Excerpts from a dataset
▼

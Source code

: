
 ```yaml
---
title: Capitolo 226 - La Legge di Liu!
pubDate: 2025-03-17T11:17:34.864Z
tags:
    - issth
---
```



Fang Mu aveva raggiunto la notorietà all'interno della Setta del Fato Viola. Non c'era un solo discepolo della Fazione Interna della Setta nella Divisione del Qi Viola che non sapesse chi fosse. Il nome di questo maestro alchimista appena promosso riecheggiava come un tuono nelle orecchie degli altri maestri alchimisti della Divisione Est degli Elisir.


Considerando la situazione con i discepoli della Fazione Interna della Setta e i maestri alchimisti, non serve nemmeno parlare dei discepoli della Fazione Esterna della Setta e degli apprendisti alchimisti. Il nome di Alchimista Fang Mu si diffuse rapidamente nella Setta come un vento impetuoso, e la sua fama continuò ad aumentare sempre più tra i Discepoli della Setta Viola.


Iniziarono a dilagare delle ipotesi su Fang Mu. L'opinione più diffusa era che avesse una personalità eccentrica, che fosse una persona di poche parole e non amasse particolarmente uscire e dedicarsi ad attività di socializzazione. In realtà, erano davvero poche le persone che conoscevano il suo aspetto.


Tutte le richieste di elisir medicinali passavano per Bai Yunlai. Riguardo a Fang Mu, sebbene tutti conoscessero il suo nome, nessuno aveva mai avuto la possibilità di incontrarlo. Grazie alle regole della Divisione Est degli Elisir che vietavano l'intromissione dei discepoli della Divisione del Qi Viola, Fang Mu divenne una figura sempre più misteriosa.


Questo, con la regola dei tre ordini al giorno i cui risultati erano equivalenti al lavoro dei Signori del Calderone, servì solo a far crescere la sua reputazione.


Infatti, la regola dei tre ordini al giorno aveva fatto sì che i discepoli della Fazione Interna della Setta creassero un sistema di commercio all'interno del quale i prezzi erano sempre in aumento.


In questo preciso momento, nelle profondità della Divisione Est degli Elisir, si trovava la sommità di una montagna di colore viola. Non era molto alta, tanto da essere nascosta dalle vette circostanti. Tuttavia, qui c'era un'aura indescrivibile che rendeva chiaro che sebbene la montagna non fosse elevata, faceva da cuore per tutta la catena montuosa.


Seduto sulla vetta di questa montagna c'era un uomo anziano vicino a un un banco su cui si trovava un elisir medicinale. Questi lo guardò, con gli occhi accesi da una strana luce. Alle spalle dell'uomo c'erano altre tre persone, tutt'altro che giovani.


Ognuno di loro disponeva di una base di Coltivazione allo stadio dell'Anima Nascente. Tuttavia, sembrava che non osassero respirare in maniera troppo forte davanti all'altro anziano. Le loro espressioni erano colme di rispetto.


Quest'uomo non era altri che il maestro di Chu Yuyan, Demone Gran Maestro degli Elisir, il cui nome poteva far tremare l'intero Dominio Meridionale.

▲

Task objective:
All entries must be repeated exactly.

Finished task:
Source code

:
 ```yaml
---
title: Capitolo 226 - La Legge di Liu!
pubDate: 2025-03-17T11:17:34.864Z
tags:
    - issth
---
```



Fang Mu aveva raggiunto la notorietà all'interno della Setta del Fato Viola. Non c'era un solo discepolo della Fazione Interna della Setta nella Divisione del Qi Viola che non sapesse chi fosse. Il nome di questo maestro alchimista appena promosso riecheggiava come un tuono nelle orecchie degli altri maestri alchimisti della Divisione Est degli Elisir.


Considerando la situazione con i discepoli della Fazione Interna della Setta e i maestri alchimisti, non serve nemmeno parlare dei discepoli della Fazione Esterna della Setta e degli apprendisti alchimisti. Il nome di Alchimista Fang Mu si diffuse rapidamente nella Setta come un vento impetuoso, e la sua fama continuò ad aumentare sempre più tra i Discepoli della Setta Viola.


Iniziarono a dilagare delle ipotesi su Fang Mu. L'opinione più diffusa era che avesse una personalità eccentrica, che fosse una persona di poche parole e non amasse particolarmente uscire e dedicarsi ad attività di socializzazione. In realtà, erano davvero poche le persone che conoscevano il suo aspetto.


Tutte le richieste di elisir medicinali passavano per Bai Yunlai. Riguardo a Fang Mu, sebbene tutti conoscessero il suo nome, nessuno aveva mai avuto la possibilità di incontrarlo. Grazie alle regole della Divisione Est degli Elisir che vietavano l'intromissione dei discepoli della Divisione del Qi Viola, Fang Mu divenne una figura sempre più misteriosa.


Questo, con la regola dei tre ordini al giorno i cui risultati erano equivalenti al lavoro dei Signori del Calderone, servì solo a far crescere la sua reputazione.


Infatti, la regola dei tre ordini al giorno aveva fatto sì che i discepoli della Fazione Interna della Setta creassero un sistema di commercio all'interno del quale i prezzi erano sempre in aumento.


In questo preciso momento, nelle profondità della Divisione Est degli Elisir, si trovava la sommità di una montagna di colore viola. Non era molto alta, tanto da essere nascosta dalle vette circostanti. Tuttavia, qui c'era un'aura indescrivibile che rendeva chiaro che sebbene la montagna non fosse elevata, faceva da cuore per tutta la catena montuosa.


Seduto sulla vetta di questa montagna c'era un uomo anziano vicino a un un banco su cui si trovava un elisir medicinale. Questi lo guardò, con gli occhi accesi da una strana luce. Alle spalle dell'uomo c'erano altre tre persone, tutt'altro che giovani.


Ognuno di loro disponeva di una base di Coltivazione allo stadio dell'Anima Nascente. Tuttavia, sembrava che non osassero respirare in maniera troppo forte davanti all'altro anziano. Le loro espressioni erano colme di rispetto.


Quest'uomo non era altri che il maestro di Chu Yuyan, Demone Gran Maestro degli Elisir, il cui nome poteva far tremare l'intero Dominio Meridionale.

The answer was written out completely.